July 8, 2024
Volume 22, issue 3

Download PDF version of this article PDF

You Don't Know Jack about Bandwidth

If you're an ISP and all your customers hate you, take heart. This is now a solvable problem.

David Collier-Brown

Imagine you're a company with a lot of work-from-home employees, and they all hate the local ISPs. Videoconferences are the worst: People can't hear each other, they randomly start sounding like Darth Vader, and they occasionally just disappear from the conversation.

Or you're a small ISP and your customers say they hate you.

When you talk to your ISP or supplier, they say, "Buy more bandwidth." When your customers complain to their ISP, they get told the same thing. But when you measure how much bandwidth you're using at the busiest part of the day, it's 30 or 50 percent.

In a sense, the suppliers are right: Bandwidth really is the "diameter of the pipe" between you and your employees or customers. If it is too small, you really will get slowed down.

Once you're not filling the pipe, though, when you're only 50 percent busy, you need to look at the software and see what is keeping your packets from arriving in a reasonable time. For example, I once measured the time to send a "ping" to downtown Toronto from my home office in the suburbs. It took 0.13 seconds to get downtown and back. That's the normal ping time for Istanbul, Turkey, roughly 8,000 km away (https://wondernetwork.com/pings/Toronto/Istanbul).

That's a pure software problem, and it's called high latency.

Bandwidth is How Much, Latency is How Slow

If you think of the Internet as a series of pipes, the bandwidth is how much data you can send down the pipe. It's the diameter, in figure 1.

If you buy a narrow, little pipe, you absolutely will have bad performance: You won't be able to get all your data through it in any reasonable amount of time. You'll have starved yourself.

If you buy a pipe big enough to contain your data, you're fine. The data will all flow straight down the pipe instead of having to sit around waiting for the previous bytes to squeeze their way into the pipe.

If you buy a pipe twice the diameter you need, though, it won't help. Your data will still flow into it without delay, but it won't go any faster. It will not exceed the speed of light. There's no "warp speed" available for the Internet.

But Why is it Slow?

The latency is how quickly (or slowly) the data shows up. The least latency you can have equals the length of the pipe divided by the speed of light.

Consider an outgoing Zoom call. It's a bunch of short snippets of picture and sound, nicely compressed, with a period of time between each, as shown in figure 2.

Each little slice of audio and video shoots through the pipe by itself, leaving room for other slices. For a Zoom call to fail, you need a lot of other traffic at the same time, enough to fill up the pipe: If you're working from home, this could mean someone in your family is streaming a movie or uploading photos from a cell phone.

That causes contention, shown in figure 3, where the photos (the big, long slice at the top) elbow their way into the pipe ahead of the little Zoom slices.

If you have bad router software, the little Zoom slices will have to sit around in a queue (buffer) waiting until the photos finish. Because the Zoom slices are delayed, other people on the Zoom call may see you freeze or stutter.
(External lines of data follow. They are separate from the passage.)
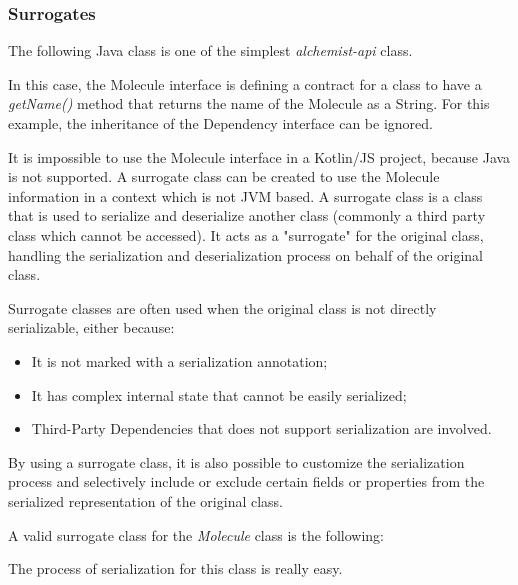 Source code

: \subsubsection{Surrogates}
\label{sssec:surrogates}
The following Java class is one of the simplest \textit{alchemist-api} class.



In this case, the Molecule interface is defining a contract for a class to have a \textit{getName()} method that returns the name of the Molecule as a String. For this example, the inheritance of the Dependency interface can be ignored.

It is impossible to use the Molecule interface in a Kotlin/JS project, because Java is not supported. A surrogate class can be created to use the Molecule information in a context which is not JVM based.
A surrogate class is a class that is used to serialize and deserialize another class (commonly a third party class which cannot be accessed). It acts as a "surrogate" for the original class, handling the serialization and deserialization process on behalf of the original class.

Surrogate classes are often used when the original class is not directly serializable, either because:
\begin{itemize}
	\item It is not marked with a serialization annotation;
	\item It has complex internal state that cannot be easily serialized;
	\item Third-Party Dependencies that does not support serialization are involved.
\end{itemize}
By using a surrogate class, it is also possible to customize the serialization process and selectively include or exclude certain fields or properties from the serialized representation of the original class.

A valid surrogate class for the \textit{Molecule} class is the following:



The process of serialization for this class is really easy.


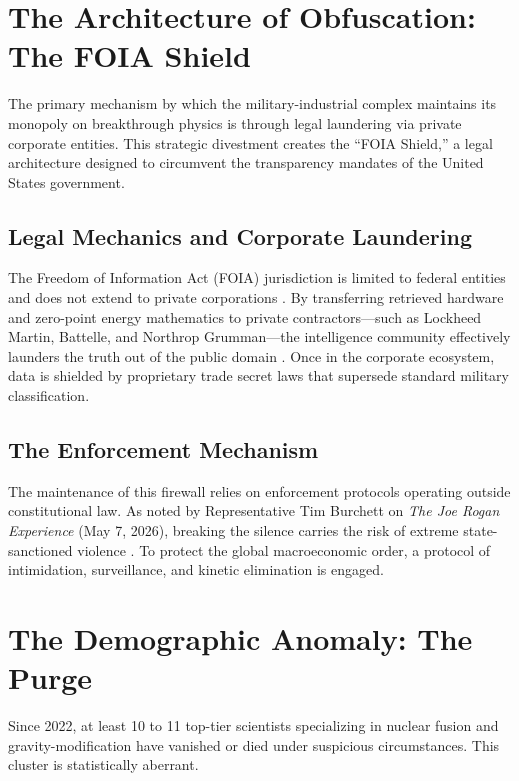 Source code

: \documentclass[11pt,a4paper]{article}
\begin{document}
\section{The Architecture of Obfuscation: The FOIA Shield}
The primary mechanism by which the military-industrial complex maintains its monopoly on breakthrough physics is through legal laundering via private corporate entities. This strategic divestment creates the ``FOIA Shield,'' a legal architecture designed to circumvent the transparency mandates of the United States government.

\subsection{Legal Mechanics and Corporate Laundering}\label{sec:legal-mechanics}
The Freedom of Information Act (FOIA) jurisdiction is limited to federal entities and does not extend to private corporations \cite{FS-1}. By transferring retrieved hardware and zero-point energy mathematics to private contractors—such as Lockheed Martin, Battelle, and Northrop Grumman—the intelligence community effectively launders the truth out of the public domain \cite{FS-1, CI-1, CI-2}. Once in the corporate ecosystem, data is shielded by proprietary trade secret laws that supersede standard military classification.

\subsection{The Enforcement Mechanism}\label{sec:enforcement}
The maintenance of this firewall relies on enforcement protocols operating outside constitutional law. As noted by Representative Tim Burchett on \textit{The Joe Rogan Experience} (May 7, 2026), breaking the silence carries the risk of extreme state-sanctioned violence \cite{LE-1}. To protect the global macroeconomic order, a protocol of intimidation, surveillance, and kinetic elimination is engaged.

\section{The Demographic Anomaly: The Purge}
Since 2022, at least 10 to 11 top-tier scientists specializing in nuclear fusion and gravity-modification have vanished or died under suspicious circumstances. This cluster is statistically aberrant.
\end{document}
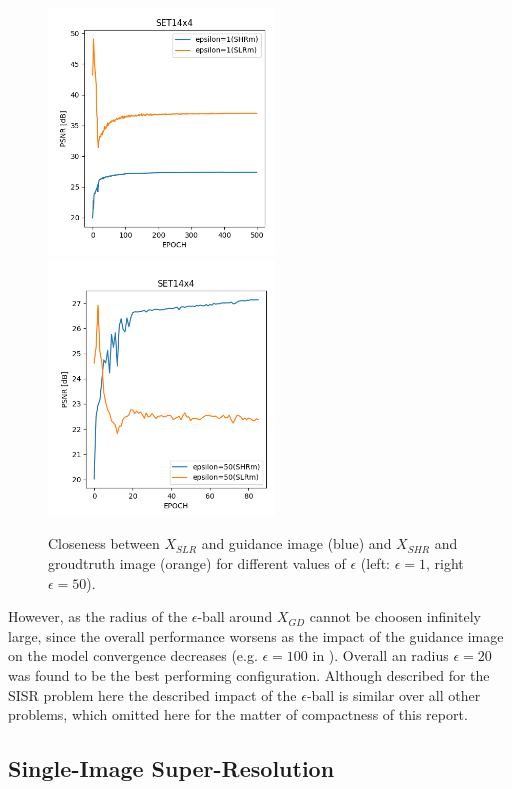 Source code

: \begin{figure}[!htbp]
	\centering
	\includegraphics[width=6cm]{figures/epsball_loss_1_set14}
  \includegraphics[width=6cm]{figures/epsball_loss_50_set14}
	\caption{Closeness between $X_{SLR}$ and guidance image (blue) and $X_{SHR}$
  and groudtruth image (orange) for different values of $\epsilon$ (left:
  $\epsilon = 1$, right $\epsilon = 50$).}
  \label{fig:epsball_loss}
\end{figure}

However, as  the radius of the $\epsilon$-ball
around $X_{GD}$ cannot be choosen infinitely large, since the overall performance
worsens as the impact of the guidance image on the model convergence decreases
(e.g. $\epsilon = 100$ in ). Overall an
radius $\epsilon = 20$ was found to be the best performing configuration.
Although described for the \ac{SISR} problem here the described impact of
the $\epsilon$-ball is similar over all other problems, which omitted here
for the matter of compactness of this report.

\subsection{Single-Image Super-Resolution}
\label{sec:Experiments_SISR}




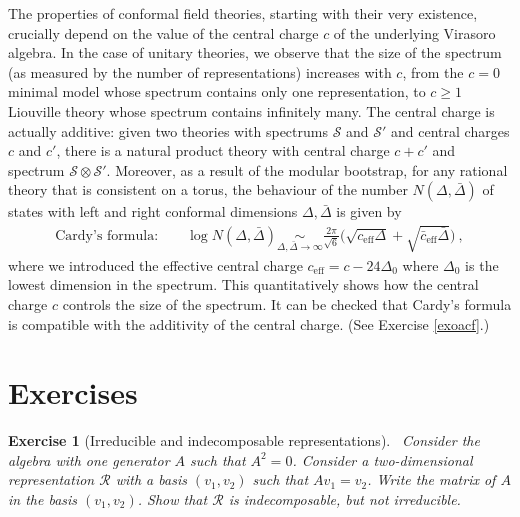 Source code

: \documentclass[12pt, a4paper, notitlepage, twoside]{report}
\numberwithin{equation}{section}
\theoremstyle{break}
\newtheorem{exo}{Exercise}[chapter]
\begin{document}
The properties of conformal field theories, starting with their very existence, crucially depend on the value of the central charge $c$ of the underlying Virasoro algebra.
In the case of unitary theories, we observe that the size of the spectrum (as measured by the number of representations) increases with $c$, from the $c=0$ minimal model whose spectrum contains only one representation, to $c\geq 1$ Liouville theory whose spectrum contains infinitely many.
The central charge is actually additive: given two theories with spectrums $\mathcal{S}$ and $\mathcal{S}'$ and central charges $c$ and $c'$, there is a natural product theory with central charge $c+c'$ and spectrum $\mathcal{S}\otimes \mathcal{S}'$.
Moreover, as a result of the modular bootstrap, for any rational theory that is consistent on a torus, 
the behaviour of the number $N(\Delta,\bar{\Delta})$ of states with left and right conformal dimensions $\Delta,\bar{\Delta}$ is given by 
\begin{align}
\text{Cardy's formula:} \qquad \log N(\Delta,\bar{\Delta}) \underset{\Delta,\bar{\Delta}\to \infty}{\sim} \frac{2\pi}{\sqrt{6}} \Big(\sqrt{c_\text{eff} \Delta} + \sqrt{\bar c_\text{eff} \bar\Delta}\Big)\ ,
\label{nds}
\end{align}
where we introduced the effective central charge $c_\text{eff}=c-24\Delta_0$ where $\Delta_0$ is the lowest dimension in the spectrum.
This quantitatively shows how the central charge $c$ controls the size of the spectrum.
It can be checked that Cardy's formula is compatible with the additivity of the central charge. (See Exercise \ref{exoacf}.)

\section{Exercises}


\begin{exo}[Irreducible and indecomposable representations] 
~\label{exoirr}
Consider the algebra with one generator $A$ such that $A^2 = 0$.
Consider a two-dimensional representation $\mathcal{R}$ with a basis $(v_1,v_2)$ such that $Av_1=v_2$.
Write the matrix of $A$ in the basis $(v_1,v_2)$.
Show that $\mathcal{R}$ is indecomposable, but not irreducible. 
\end{exo}
\end{document}
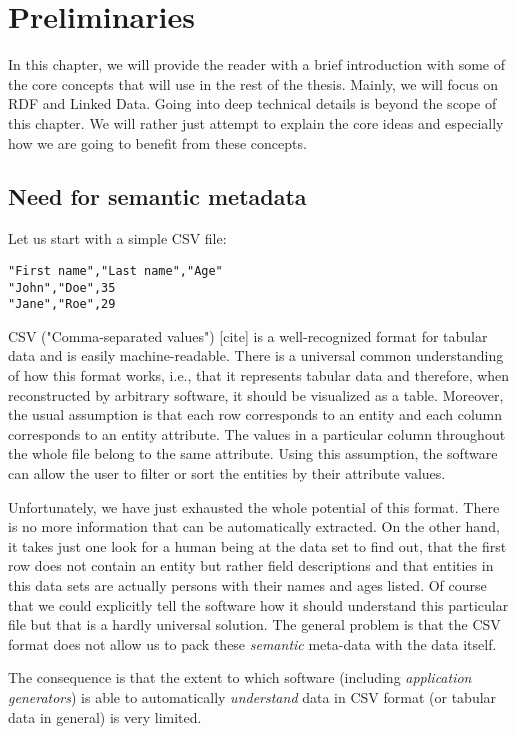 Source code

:\chapter{Preliminaries}

In this chapter, we will provide the reader with a brief introduction with some of the core concepts that will use in the rest of the thesis. Mainly, we will focus on RDF and Linked Data. Going into deep technical details is beyond the scope of this chapter. We will rather just attempt to explain the core ideas and especially how we are going to benefit from these concepts.

\section{Need for semantic metadata}

Let us start with a simple CSV file:

\begin{verbatim}
"First name","Last name","Age"
"John","Doe",35
"Jane","Roe",29
\end{verbatim}

CSV ("Comma-separated values") [cite] is a well-recognized format for tabular data and is easily machine-readable. There is a universal common understanding of how this format works, i.e., that it represents tabular data and therefore, when reconstructed by arbitrary software, it should be visualized as a table. Moreover, the usual assumption is that each row corresponds to an entity and each column corresponds to an entity attribute. The values in a particular column throughout the whole file belong to the same attribute. Using this assumption, the software can allow the user to filter or sort the entities by their attribute values.

Unfortunately, we have just exhausted the whole potential of this format. There is no more information that can be automatically extracted. On the other hand, it takes just one look for a human being at the data set to find out, that the first row does not contain an entity but rather field descriptions and that entities in this data sets are actually persons with their names and ages listed. Of course that we could explicitly tell the software how it should understand this particular file but that is a hardly universal solution. The general problem is that the CSV format does not allow us to pack these \emph{semantic} meta-data with the data itself.

The consequence is that the extent to which software (including \emph{application generators}) is able to automatically \emph{understand} data in CSV format (or tabular data in general) is very limited.

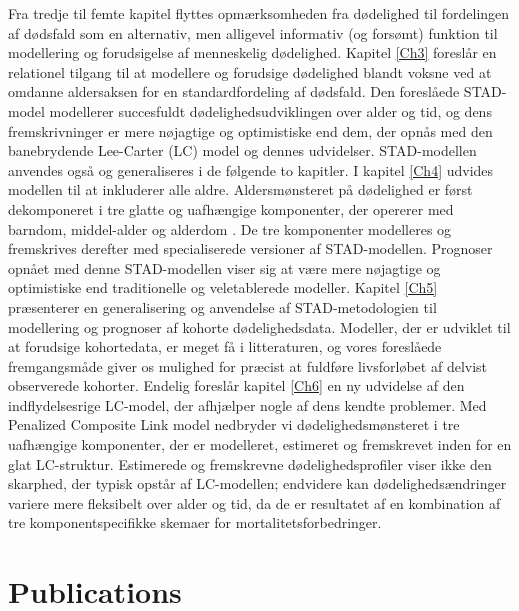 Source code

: \documentclass[Thesis]{subfiles}
\begin{document}
Fra tredje til femte kapitel flyttes opm{\ae}rksomheden fra d{\o}delighed til fordelingen af d{\o}dsfald som en alternativ, men alligevel informativ (og fors{\o}mt) funktion til modellering og forudsigelse af menneskelig d{\o}delighed. Kapitel \ref{Ch3} foresl{\aa}r en relationel tilgang til at modellere og forudsige d{\o}delighed blandt voksne ved at omdanne aldersaksen for en standardfordeling af d{\o}dsfald. Den foresl{\aa}ede STAD-model modellerer succesfuldt d{\o}delighedsudviklingen over alder og tid, og dens fremskrivninger er mere n{\o}jagtige og optimistiske end dem, der opn{\aa}s med den banebrydende Lee-Carter (LC) model \citep{lee1992modeling} og dennes udvidelser. STAD-modellen anvendes ogs{\aa} og generaliseres i de f{\o}lgende to kapitler. I kapitel \ref{Ch4} udvides modellen til at inkluderer alle aldre. Aldersm{\o}nsteret p{\aa} d{\o}delighed er f{\o}rst dekomponeret i tre glatte og uafh{\ae}ngige komponenter, der opererer med barndom, middel-alder og alderdom \cite[oprindeligt foresl{\aa}et af][]{thiele1871mathematical}. De tre komponenter modelleres og fremskrives derefter med specialiserede versioner af STAD-modellen. Prognoser opn{\aa}et med denne STAD-modellen viser sig at v{\ae}re mere n{\o}jagtige og optimistiske end traditionelle og veletablerede modeller. Kapitel \ref{Ch5} pr{\ae}senterer en generalisering og anvendelse af STAD-metodologien til modellering og prognoser af kohorte d{\o}delighedsdata. Modeller, der er udviklet til at forudsige kohortedata, er meget f{\aa} i litteraturen, og vores foresl{\aa}ede fremgangsm{\aa}de giver os mulighed for pr{\ae}cist at fuldf{\o}re livsforl{\o}bet af delvist observerede kohorter. Endelig foreslår kapitel \ref{Ch6} en ny udvidelse af den indflydelsesrige LC-model, der afhj{\ae}lper nogle af dens kendte problemer. Med Penalized Composite Link model nedbryder vi d{\o}delighedsm{\o}nsteret i tre uafh{\ae}ngige komponenter, der er modelleret, estimeret og fremskrevet inden for en glat LC-struktur. Estimerede og fremskrevne d{\o}delighedsprofiler viser ikke den skarphed, der typisk opstår af LC-modellen; endvidere kan d{\o}deligheds{\ae}ndringer variere mere fleksibelt over alder og tid, da de er resultatet af en kombination af tre komponentspecifikke skemaer for mortalitetsforbedringer.

\newpage

\chapter*{Publications}
\end{document}
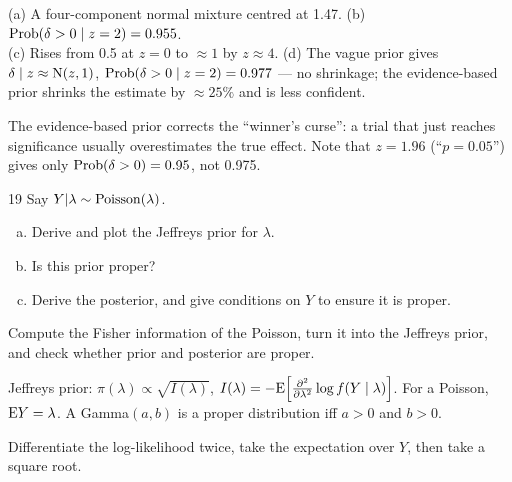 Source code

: \documentclass[11pt]{article}
\begin{document}
\begin{answer}
(a) A four-component normal mixture centred at 1.47. \quad (b) $\Prob(\delta>0\mid z=2)=0.955$.\\
(c) Rises from 0.5 at $z=0$ to $\approx1$ by $z\approx4$. \quad (d) The vague prior gives $\delta\mid z\approx\dist N(z,1)$, $\Prob(\delta>0\mid z=2)=0.977$ --- no shrinkage; the evidence-based prior shrinks the estimate by $\approx25\%$ and is less confident.
\end{answer}

\begin{takeaway}
The evidence-based prior corrects the ``winner's curse'': a trial that just reaches significance usually overestimates the true effect. Note that $z=1.96$ (``$p=0.05$'') gives only $\Prob(\delta>0)=0.95$, not 0.975.
\end{takeaway}


\begin{problem}{19}
Say $Y|\lambda\sim\dist{Poisson}(\lambda)$.
\begin{enumerate}[(a)]
\item Derive and plot the Jeffreys prior for $\lambda$.
\item Is this prior proper?
\item Derive the posterior, and give conditions on $Y$ to ensure it is proper.
\end{enumerate}
\end{problem}

\begin{restate}
Compute the Fisher information of the Poisson, turn it into the Jeffreys prior, and check whether prior and posterior are proper.
\end{restate}

\begin{recall}
Jeffreys prior: $\pi(\lambda)\propto\sqrt{I(\lambda)}$, $I(\lambda)=-\E\Big[\frac{\partial^2}{\partial\lambda^2}\log f(Y\mid\lambda)\Big]$. For a Poisson, $\E Y=\lambda$. A Gamma$(a,b)$ is a proper distribution iff $a>0$ and $b>0$.
\end{recall}

\begin{keyidea}
Differentiate the log-likelihood twice, take the expectation over $Y$, then take a square root.
\end{keyidea}
\end{document}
Sometimes you'll sound like you're shouting from the bottom of a well. On bad days, you'll just drop out.

Bad Router Software

In the home, the problem is in the software on the home router, which connects to the wider Internet. The bug is called bufferbloat,¹ as described by Phillipa Harrison in "Buffer-bloated Router? How to Prevent it and Improve Performance."² In this bug, the sender buffers up the photos and as soon as the network is available, sends them all. While doing that, it can't send the videoconferencing slices, so it delays them and sends them only after the photos complete.

That might be fine for computers, but humans discussing something need their words to come in the right order, without delays or interruptions. The photos should share the network fairly with the videoconference and not steal all the bandwidth.

Good Router Software

In the best of all possible worlds, every router on the Internet would be running software that has the latest changes to minimize latency, usually fq_codel or CAKE. Unfortunately, not everyone can update as often as they would like, and router manufacturers are often years behind on rewriting their proprietary operating systems to include the newest fixes. Some are even back at PIE, a much older predecessor to CAKE.

Home modem/router/Wi-Fi boxes are, if anything, worse. They get built, used, and thrown away when they die. They never get updated. The net result is a lot of old, buggy software on the Internet, and a lot of packets sitting in queues twiddling their thumbs as they wait for a chance to be sent.

Individuals took control of the problem by adding a smarter router between their home and their ISP's modem/router/Wi-Fi box. The smart router keeps the data flowing as fast as the pipe will allow, sending "I'm having contention" signals that the older software can understand when any of the machines in your home network send too much.

Fixing the ISP

Adding devices to the home doesn't scale. If you're a company, you can't afford to buy a new home router for each of your employees. If you're an ISP, you can't just tear out painfully expensive core routers to install newer ones.

The answer is not to tear out routers but adapt the techniques used in the home. If your customers hate you, put a device with modern software in the path to your customers, downstream of your routers.

Such as device is dedicated only to dealing with buffering, bloat, and contention. That also keeps the price down, because an older single-socket Xeon with eight cores can handle 10 Gbps of traffic

The name of the software for the ISP device is LibreQoS (https://libreqos.io/), where QoS means quality of service. It came out of the same team that pioneered the fq_codel and CAKE software that addressed the problem at the home-router end.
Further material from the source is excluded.